(Pictures paired with source code)

>>>

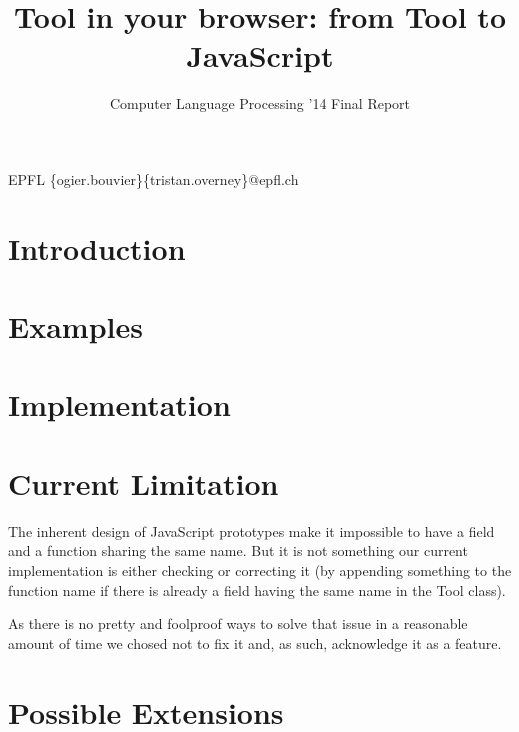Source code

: \documentclass[nocopyrightspace,11pt,authoryear,preprint]{sigplanconf}
\begin{document}


\title{Tool in your browser: from Tool to JavaScript}
\subtitle{Computer Language Processing '14 Final Report}

           {EPFL}
           {\{ogier.bouvier\}\{tristan.overney\}@epfl.ch}

\maketitle

\section{Introduction}


\section{Examples}


\section{Implementation}


\section{Current Limitation}
The inherent design of JavaScript prototypes make it impossible to have a field and a function sharing the same name. But it is not something our current implementation is either checking or correcting it (by appending something to the function name if there is already a field having the same name in the Tool class).

As there is no pretty and foolproof ways to solve that issue in a reasonable amount of time we chosed not to fix it and, as such, acknowledge it as a feature.

\section{Possible Extensions}




\end{document}

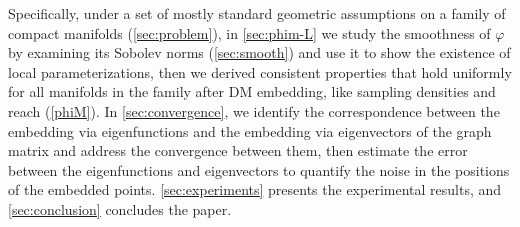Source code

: Specifically, under a set of mostly standard geometric assumptions on a family of compact manifolds (\cref{sec:problem}), in \cref{sec:phim-L} we study the smoothness of $\varphi$ by examining its Sobolev norms (\cref{sec:smooth}) and use it to show the existence of local parameterizations, then we derived consistent properties that hold uniformly for all manifolds in the family after DM embedding, like sampling densities and reach (\cref{phiM}). In \cref{sec:convergence}, we identify the correspondence between the embedding via eigenfunctions and the embedding via eigenvectors of the graph matrix and address the convergence between them, then estimate the error between the eigenfunctions and eigenvectors to quantify the noise in the positions of the embedded points. \cref{sec:experiments} presents the experimental results, and \cref{sec:conclusion} concludes the paper.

<<<

Task to complete
In the entries above, work out how many lines contain the string "Tool", and give only that number.

Response
2